Right away it felt pretty good to run.  Maybe I could rock this after all.  Maybe run a hill, only that meant changing directions, because there aren’t many hills in Herkimer.  Should I or should I not make a detour through Meyer’s Park?   The sight of two dogs decided me.

“Can I pet your dogs?”  I always ask first, although one dog was already approaching me.

“One’s friendly,  one’s not,”  their person said.  I remembered those dogs; I petted the friendly one once before.

Feeling happy, because I love to pet a nice dog, I continued into the park, taking the V back to Park Avenue and heading towards Caroline Street.  I had decided to run up the hill by Valley Health. It took me a while to get there (YES, I run slow, I thought you knew that about me), and I began to wonder how long my run would end up being.  Could I even go for 40 minutes, which was my last longest time?  Extravagant thought!   Just keep running.

The hill wasn’t much fun but I made it to the top and kept going on into the residential area up there.  I kept talking myself into going a little further.   After all, it wasn’t raining yet.  I even went up a minor upgrade, although I avoided a couple more challenging hills.

I stopped at the spring for a quick drink, after some arguments with myself as to whether or not I deserved it.  Who am I to judge these things anyways?  Soon I was back on German Street ,  headed for home.  As I reached Caroline, I saw two friendly dogs I have encountered before, and they were headed in my direction!

“Good morning!” I said. “I’ve petted these dogs before!”

“Yes, we’ve met before, ” the nice young man said, as the dogs jumped at me as if they remembered too.
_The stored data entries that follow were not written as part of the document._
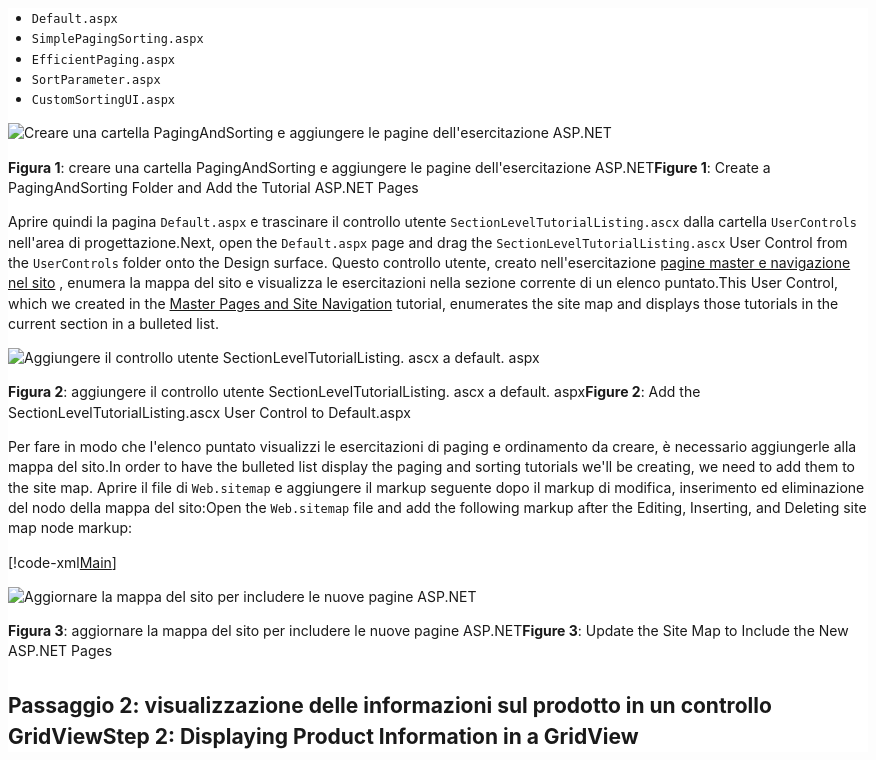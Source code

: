 - `Default.aspx`
- `SimplePagingSorting.aspx`
- `EfficientPaging.aspx`
- `SortParameter.aspx`
- `CustomSortingUI.aspx`

![Creare una cartella PagingAndSorting e aggiungere le pagine dell'esercitazione ASP.NET](paging-and-sorting-report-data-vb/_static/image1.png)

<span data-ttu-id="13a0d-122">**Figura 1**: creare una cartella PagingAndSorting e aggiungere le pagine dell'esercitazione ASP.NET</span><span class="sxs-lookup"><span data-stu-id="13a0d-122">**Figure 1**: Create a PagingAndSorting Folder and Add the Tutorial ASP.NET Pages</span></span>

<span data-ttu-id="13a0d-123">Aprire quindi la pagina `Default.aspx` e trascinare il controllo utente `SectionLevelTutorialListing.ascx` dalla cartella `UserControls` nell'area di progettazione.</span><span class="sxs-lookup"><span data-stu-id="13a0d-123">Next, open the `Default.aspx` page and drag the `SectionLevelTutorialListing.ascx` User Control from the `UserControls` folder onto the Design surface.</span></span> <span data-ttu-id="13a0d-124">Questo controllo utente, creato nell'esercitazione [pagine master e navigazione nel sito](../introduction/master-pages-and-site-navigation-vb.md) , enumera la mappa del sito e visualizza le esercitazioni nella sezione corrente di un elenco puntato.</span><span class="sxs-lookup"><span data-stu-id="13a0d-124">This User Control, which we created in the [Master Pages and Site Navigation](../introduction/master-pages-and-site-navigation-vb.md) tutorial, enumerates the site map and displays those tutorials in the current section in a bulleted list.</span></span>

![Aggiungere il controllo utente SectionLevelTutorialListing. ascx a default. aspx](paging-and-sorting-report-data-vb/_static/image2.png)

<span data-ttu-id="13a0d-126">**Figura 2**: aggiungere il controllo utente SectionLevelTutorialListing. ascx a default. aspx</span><span class="sxs-lookup"><span data-stu-id="13a0d-126">**Figure 2**: Add the SectionLevelTutorialListing.ascx User Control to Default.aspx</span></span>

<span data-ttu-id="13a0d-127">Per fare in modo che l'elenco puntato visualizzi le esercitazioni di paging e ordinamento da creare, è necessario aggiungerle alla mappa del sito.</span><span class="sxs-lookup"><span data-stu-id="13a0d-127">In order to have the bulleted list display the paging and sorting tutorials we'll be creating, we need to add them to the site map.</span></span> <span data-ttu-id="13a0d-128">Aprire il file di `Web.sitemap` e aggiungere il markup seguente dopo il markup di modifica, inserimento ed eliminazione del nodo della mappa del sito:</span><span class="sxs-lookup"><span data-stu-id="13a0d-128">Open the `Web.sitemap` file and add the following markup after the Editing, Inserting, and Deleting site map node markup:</span></span>

[!code-xml[Main](paging-and-sorting-report-data-vb/samples/sample1.xml)]

![Aggiornare la mappa del sito per includere le nuove pagine ASP.NET](paging-and-sorting-report-data-vb/_static/image3.png)

<span data-ttu-id="13a0d-130">**Figura 3**: aggiornare la mappa del sito per includere le nuove pagine ASP.NET</span><span class="sxs-lookup"><span data-stu-id="13a0d-130">**Figure 3**: Update the Site Map to Include the New ASP.NET Pages</span></span>

## <a name="step-2-displaying-product-information-in-a-gridview"></a><span data-ttu-id="13a0d-131">Passaggio 2: visualizzazione delle informazioni sul prodotto in un controllo GridView</span><span class="sxs-lookup"><span data-stu-id="13a0d-131">Step 2: Displaying Product Information in a GridView</span></span>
I made it to 40 minutes by virtue of going around the block of Henry and Bellinger streets.  On Church Street, I saw Chico and Bear, two neighborhood pooches, with their person.  I happily crossed the street to pet them and exchange a few words with their Mom.

As I ran up Bellinger I greeted a man standing in front of his house.

“That’ll make you healthy,” he said.

“Either that or it’ll kill me, ” I answered.

Obviously it didn’t kill me.  Not yet, anyways, and I felt pretty darn good walking my cool-down.  As I make this blog post, the rain is pouring down, so I guess I timed it right.  Time to get on with the rest of my day!